Of outmost importance is to ensure that the patients receive and understand the laboratory test results. Being aware that, e.g., the glucose level is above the reference range may motivate the patient to lose weight and increase physical activity and seek professional help for the condition if needed. For example, in the case of Vit D, patients would probably adhere better to use the vitamin supplementation if they are aware of their vitamin level.

Strengths and limitations

Our study sample can be considered representative of Finnish outpatients with schizophrenia. All outpatients with schizophrenia from three municipalities—one urban and two rural—were invited to the study, and the participation rate was good. Clozapine was used by over 40 percent of the sample, consistently with the high prevalence of clozapine use in Finland [39]. Therefore, we were also able to study abnormal test results found in patients using clozapine compared to patients using other antipsychotics.

A limitation of the study is the original choice of laboratory tests. It covered tests we assumed to be reasonable in a routine health evaluation but could have been more comprehensive. In addition, we used GGT as a liver function test instead of alanine aminotransferase (ALT).
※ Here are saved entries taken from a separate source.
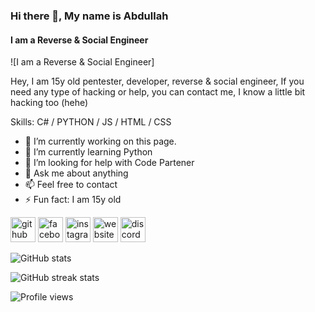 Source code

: ### Hi there 👋, My name is Abdullah
#### I am a Reverse & Social Engineer
![I am a Reverse & Social Engineer]

Hey, I am 15y old pentester, developer, reverse & social engineer, If you need any type of hacking or help, you can contact me, I know a little bit hacking too (hehe)

Skills: C# / PYTHON / JS / HTML / CSS

- 🔭 I’m currently working on this page. 
- 🌱 I’m currently learning Python 
- 🤔 I’m looking for help with Code Partener 
- 💬 Ask me about anything 
- 📫 Feel free to contact
- ⚡ Fun fact: I am 15y old 


[<img src='https://cdn.jsdelivr.net/npm/simple-icons@3.0.1/icons/github.svg' alt='github' height='40'>](https://github.com/Abdulla-Official)  [<img src='https://cdn.jsdelivr.net/npm/simple-icons@3.0.1/icons/facebook.svg' alt='facebook' height='40'>](https://www.facebook.com/er3n.ex)  [<img src='https://cdn.jsdelivr.net/npm/simple-icons@3.0.1/icons/instagram.svg' alt='instagram' height='40'>](https://www.instagram.com/_abdullah_______0/)  [<img src='https://cdn.jsdelivr.net/npm/simple-icons@3.0.1/icons/icloud.svg' alt='website' height='40'>](https://abdulla-official.github.io/mrx/)  [<img src='https://cdn.jsdelivr.net/npm/simple-icons@3.0.1/icons/discord.svg' alt='discord' height='40'>](https://discord.com/users/885743451117862934)  

![GitHub stats](https://github-readme-stats.vercel.app/api?username=Abdulla-Official&show_icons=true)  

![GitHub streak stats](https://github-readme-streak-stats.herokuapp.com/?user=Abdulla-Official)  

![Profile views](https://gpvc.arturio.dev/Abdulla-Official)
ALT could have been more reasonable choice since it is more specific for liver damage, whereas GGT has high sensitivity but low specificity [40].
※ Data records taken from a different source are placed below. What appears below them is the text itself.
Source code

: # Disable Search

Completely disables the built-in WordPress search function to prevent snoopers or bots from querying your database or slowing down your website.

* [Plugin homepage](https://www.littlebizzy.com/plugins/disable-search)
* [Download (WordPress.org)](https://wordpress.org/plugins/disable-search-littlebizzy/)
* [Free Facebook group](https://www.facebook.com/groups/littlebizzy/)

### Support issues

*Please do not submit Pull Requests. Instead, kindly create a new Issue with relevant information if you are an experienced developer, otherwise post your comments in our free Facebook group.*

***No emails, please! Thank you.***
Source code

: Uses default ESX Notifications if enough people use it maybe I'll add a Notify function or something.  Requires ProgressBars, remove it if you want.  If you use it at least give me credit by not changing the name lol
Furthermore, 32.2% patients treated in the clinic refused to participate, which might have caused self-selection bias [3]. We have no health information from the non-participants, but there were no age or gender differences between participants and non-participants [3].

This was a cross-sectional, observational study. The next step would be to carry out longitudinal studies to examine the long-term effectiveness of routine health evaluations in the reduction of morbidity and mortality in patients with schizophrenia.

Conclusions

According to our results, glucose, lipids, sodium, creatinine, liver function test, CBC, and preferably Vit D ought to be screened annually among outpatients with schizophrenia. There is no need for more extensive routine laboratory monitoring among clozapine users or obese patients, with the exception of TSH if the weight gain has been rapid. Most importantly, clinically significant abnormal laboratory test results should be evaluated and followed by relevant interventions.